● The data:
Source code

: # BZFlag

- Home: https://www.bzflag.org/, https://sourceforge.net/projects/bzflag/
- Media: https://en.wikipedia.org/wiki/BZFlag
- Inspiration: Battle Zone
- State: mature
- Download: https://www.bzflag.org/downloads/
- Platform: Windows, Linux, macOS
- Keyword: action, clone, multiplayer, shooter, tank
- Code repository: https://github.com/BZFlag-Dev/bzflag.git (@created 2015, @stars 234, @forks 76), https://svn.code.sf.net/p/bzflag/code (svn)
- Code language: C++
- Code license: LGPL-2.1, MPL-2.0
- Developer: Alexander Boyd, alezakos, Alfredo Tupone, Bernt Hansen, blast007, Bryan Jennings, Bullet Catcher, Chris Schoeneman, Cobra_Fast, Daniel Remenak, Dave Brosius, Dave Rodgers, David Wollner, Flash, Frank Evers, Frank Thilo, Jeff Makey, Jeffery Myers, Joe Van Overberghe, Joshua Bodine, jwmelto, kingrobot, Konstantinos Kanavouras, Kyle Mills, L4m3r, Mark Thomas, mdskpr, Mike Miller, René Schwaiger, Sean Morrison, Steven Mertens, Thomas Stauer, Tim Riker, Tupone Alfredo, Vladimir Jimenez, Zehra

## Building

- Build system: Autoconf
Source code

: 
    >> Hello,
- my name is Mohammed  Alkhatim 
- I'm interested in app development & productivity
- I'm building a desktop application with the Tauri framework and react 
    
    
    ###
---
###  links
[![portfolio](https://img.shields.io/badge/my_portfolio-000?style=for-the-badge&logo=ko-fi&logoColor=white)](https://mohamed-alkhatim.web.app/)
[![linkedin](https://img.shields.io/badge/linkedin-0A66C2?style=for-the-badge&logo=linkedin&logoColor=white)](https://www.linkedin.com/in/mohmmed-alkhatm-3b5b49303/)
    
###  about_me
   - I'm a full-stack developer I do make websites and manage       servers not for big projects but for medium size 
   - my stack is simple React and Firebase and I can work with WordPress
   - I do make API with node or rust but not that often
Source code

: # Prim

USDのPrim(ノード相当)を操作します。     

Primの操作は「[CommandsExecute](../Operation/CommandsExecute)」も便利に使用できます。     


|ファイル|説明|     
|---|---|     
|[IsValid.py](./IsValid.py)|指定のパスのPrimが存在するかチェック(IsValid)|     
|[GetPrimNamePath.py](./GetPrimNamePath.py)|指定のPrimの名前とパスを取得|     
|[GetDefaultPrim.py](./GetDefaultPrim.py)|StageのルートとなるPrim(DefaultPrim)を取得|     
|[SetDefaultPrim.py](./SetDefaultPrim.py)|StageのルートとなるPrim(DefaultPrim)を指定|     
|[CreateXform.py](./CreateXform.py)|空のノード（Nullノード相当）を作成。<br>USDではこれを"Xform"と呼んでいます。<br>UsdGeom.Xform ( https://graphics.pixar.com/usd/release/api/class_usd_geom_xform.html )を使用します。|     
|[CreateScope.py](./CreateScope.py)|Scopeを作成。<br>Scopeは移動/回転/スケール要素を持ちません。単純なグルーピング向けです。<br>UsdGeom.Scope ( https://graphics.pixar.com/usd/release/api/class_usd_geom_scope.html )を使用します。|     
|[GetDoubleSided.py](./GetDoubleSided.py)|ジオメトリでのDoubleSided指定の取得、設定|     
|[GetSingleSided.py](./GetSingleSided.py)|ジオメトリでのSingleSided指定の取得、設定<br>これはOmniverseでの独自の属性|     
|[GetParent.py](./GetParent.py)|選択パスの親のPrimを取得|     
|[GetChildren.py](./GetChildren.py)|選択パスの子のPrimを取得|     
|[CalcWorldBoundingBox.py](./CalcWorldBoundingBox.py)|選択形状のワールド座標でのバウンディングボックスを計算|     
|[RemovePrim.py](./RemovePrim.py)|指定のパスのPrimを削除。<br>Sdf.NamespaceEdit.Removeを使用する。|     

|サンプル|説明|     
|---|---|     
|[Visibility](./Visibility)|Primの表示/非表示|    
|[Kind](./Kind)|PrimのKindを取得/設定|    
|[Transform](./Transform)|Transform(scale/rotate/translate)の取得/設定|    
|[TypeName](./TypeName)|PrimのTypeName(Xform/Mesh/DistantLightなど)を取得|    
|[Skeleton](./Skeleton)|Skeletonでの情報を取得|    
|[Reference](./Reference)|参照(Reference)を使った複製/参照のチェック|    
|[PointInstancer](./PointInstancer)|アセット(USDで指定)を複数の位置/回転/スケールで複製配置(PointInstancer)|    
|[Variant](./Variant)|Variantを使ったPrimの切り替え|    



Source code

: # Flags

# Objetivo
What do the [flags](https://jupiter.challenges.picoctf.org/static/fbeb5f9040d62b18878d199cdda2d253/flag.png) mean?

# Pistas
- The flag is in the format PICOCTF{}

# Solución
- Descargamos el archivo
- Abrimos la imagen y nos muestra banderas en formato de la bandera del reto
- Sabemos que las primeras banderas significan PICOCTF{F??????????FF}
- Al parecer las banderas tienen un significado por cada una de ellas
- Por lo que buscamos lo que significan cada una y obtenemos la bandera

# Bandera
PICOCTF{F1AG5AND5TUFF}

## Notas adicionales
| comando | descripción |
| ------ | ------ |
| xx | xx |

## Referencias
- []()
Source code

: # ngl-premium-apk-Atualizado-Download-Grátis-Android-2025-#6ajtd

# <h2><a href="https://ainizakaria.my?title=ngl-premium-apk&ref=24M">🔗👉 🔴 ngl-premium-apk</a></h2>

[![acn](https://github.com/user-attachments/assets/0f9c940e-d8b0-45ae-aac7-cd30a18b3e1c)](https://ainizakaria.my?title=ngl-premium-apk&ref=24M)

● What needs to be done:
Word for word, copy out the data.

● Result:
Source code

: # BZFlag

- Home: https://www.bzflag.org/, https://sourceforge.net/projects/bzflag/
- Media: https://en.wikipedia.org/wiki/BZFlag
- Inspiration: Battle Zone
- State: mature
- Download: https://www.bzflag.org/downloads/
- Platform: Windows, Linux, macOS
- Keyword: action, clone, multiplayer, shooter, tank
- Code repository: https://github.com/BZFlag-Dev/bzflag.git (@created 2015, @stars 234, @forks 76), https://svn.code.sf.net/p/bzflag/code (svn)
- Code language: C++
- Code license: LGPL-2.1, MPL-2.0
- Developer: Alexander Boyd, alezakos, Alfredo Tupone, Bernt Hansen, blast007, Bryan Jennings, Bullet Catcher, Chris Schoeneman, Cobra_Fast, Daniel Remenak, Dave Brosius, Dave Rodgers, David Wollner, Flash, Frank Evers, Frank Thilo, Jeff Makey, Jeffery Myers, Joe Van Overberghe, Joshua Bodine, jwmelto, kingrobot, Konstantinos Kanavouras, Kyle Mills, L4m3r, Mark Thomas, mdskpr, Mike Miller, René Schwaiger, Sean Morrison, Steven Mertens, Thomas Stauer, Tim Riker, Tupone Alfredo, Vladimir Jimenez, Zehra

## Building

- Build system: Autoconf
Source code

: 
    >> Hello,
- my name is Mohammed  Alkhatim 
- I'm interested in app development & productivity
- I'm building a desktop application with the Tauri framework and react 
    
    
    ###
---
###  links
[![portfolio](https://img.shields.io/badge/my_portfolio-000?style=for-the-badge&logo=ko-fi&logoColor=white)](https://mohamed-alkhatim.web.app/)
[![linkedin](https://img.shields.io/badge/linkedin-0A66C2?style=for-the-badge&logo=linkedin&logoColor=white)](https://www.linkedin.com/in/mohmmed-alkhatm-3b5b49303/)
    
###  about_me
   - I'm a full-stack developer I do make websites and manage       servers not for big projects but for medium size 
   - my stack is simple React and Firebase and I can work with WordPress
   - I do make API with node or rust but not that often
Source code

: # Prim

USDのPrim(ノード相当)を操作します。     

Primの操作は「[CommandsExecute](../Operation/CommandsExecute)」も便利に使用できます。     


|ファイル|説明|     
|---|---|     
|[IsValid.py](./IsValid.py)|指定のパスのPrimが存在するかチェック(IsValid)|     
|[GetPrimNamePath.py](./GetPrimNamePath.py)|指定のPrimの名前とパスを取得|     
|[GetDefaultPrim.py](./GetDefaultPrim.py)|StageのルートとなるPrim(DefaultPrim)を取得|     
|[SetDefaultPrim.py](./SetDefaultPrim.py)|StageのルートとなるPrim(DefaultPrim)を指定|     
|[CreateXform.py](./CreateXform.py)|空のノード（Nullノード相当）を作成。<br>USDではこれを"Xform"と呼んでいます。<br>UsdGeom.Xform ( https://graphics.pixar.com/usd/release/api/class_usd_geom_xform.html )を使用します。|     
|[CreateScope.py](./CreateScope.py)|Scopeを作成。<br>Scopeは移動/回転/スケール要素を持ちません。単純なグルーピング向けです。<br>UsdGeom.Scope ( https://graphics.pixar.com/usd/release/api/class_usd_geom_scope.html )を使用します。|     
|[GetDoubleSided.py](./GetDoubleSided.py)|ジオメトリでのDoubleSided指定の取得、設定|     
|[GetSingleSided.py](./GetSingleSided.py)|ジオメトリでのSingleSided指定の取得、設定<br>これはOmniverseでの独自の属性|     
|[GetParent.py](./GetParent.py)|選択パスの親のPrimを取得|     
|[GetChildren.py](./GetChildren.py)|選択パスの子のPrimを取得|     
|[CalcWorldBoundingBox.py](./CalcWorldBoundingBox.py)|選択形状のワールド座標でのバウンディングボックスを計算|     
|[RemovePrim.py](./RemovePrim.py)|指定のパスのPrimを削除。<br>Sdf.NamespaceEdit.Removeを使用する。|     

|サンプル|説明|     
|---|---|     
|[Visibility](./Visibility)|Primの表示/非表示|    
|[Kind](./Kind)|PrimのKindを取得/設定|    
|[Transform](./Transform)|Transform(scale/rotate/translate)の取得/設定|    
|[TypeName](./TypeName)|PrimのTypeName(Xform/Mesh/DistantLightなど)を取得|    
|[Skeleton](./Skeleton)|Skeletonでの情報を取得|    
|[Reference](./Reference)|参照(Reference)を使った複製/参照のチェック|    
|[PointInstancer](./PointInstancer)|アセット(USDで指定)を複数の位置/回転/スケールで複製配置(PointInstancer)|    
|[Variant](./Variant)|Variantを使ったPrimの切り替え|    



Source code

: # Flags

# Objetivo
What do the [flags](https://jupiter.challenges.picoctf.org/static/fbeb5f9040d62b18878d199cdda2d253/flag.png) mean?

# Pistas
- The flag is in the format PICOCTF{}

# Solución
- Descargamos el archivo
- Abrimos la imagen y nos muestra banderas en formato de la bandera del reto
- Sabemos que las primeras banderas significan PICOCTF{F??????????FF}
- Al parecer las banderas tienen un significado por cada una de ellas
- Por lo que buscamos lo que significan cada una y obtenemos la bandera

# Bandera
PICOCTF{F1AG5AND5TUFF}

## Notas adicionales
| comando | descripción |
| ------ | ------ |
| xx | xx |

## Referencias
- []()
Source code

: # ngl-premium-apk-Atualizado-Download-Grátis-Android-2025-#6ajtd

# <h2><a href="https://ainizakaria.my?title=ngl-premium-apk&ref=24M">🔗👉 🔴 ngl-premium-apk</a></h2>

[![acn](https://github.com/user-attachments/assets/0f9c940e-d8b0-45ae-aac7-cd30a18b3e1c)](https://ainizakaria.my?title=ngl-premium-apk&ref=24M)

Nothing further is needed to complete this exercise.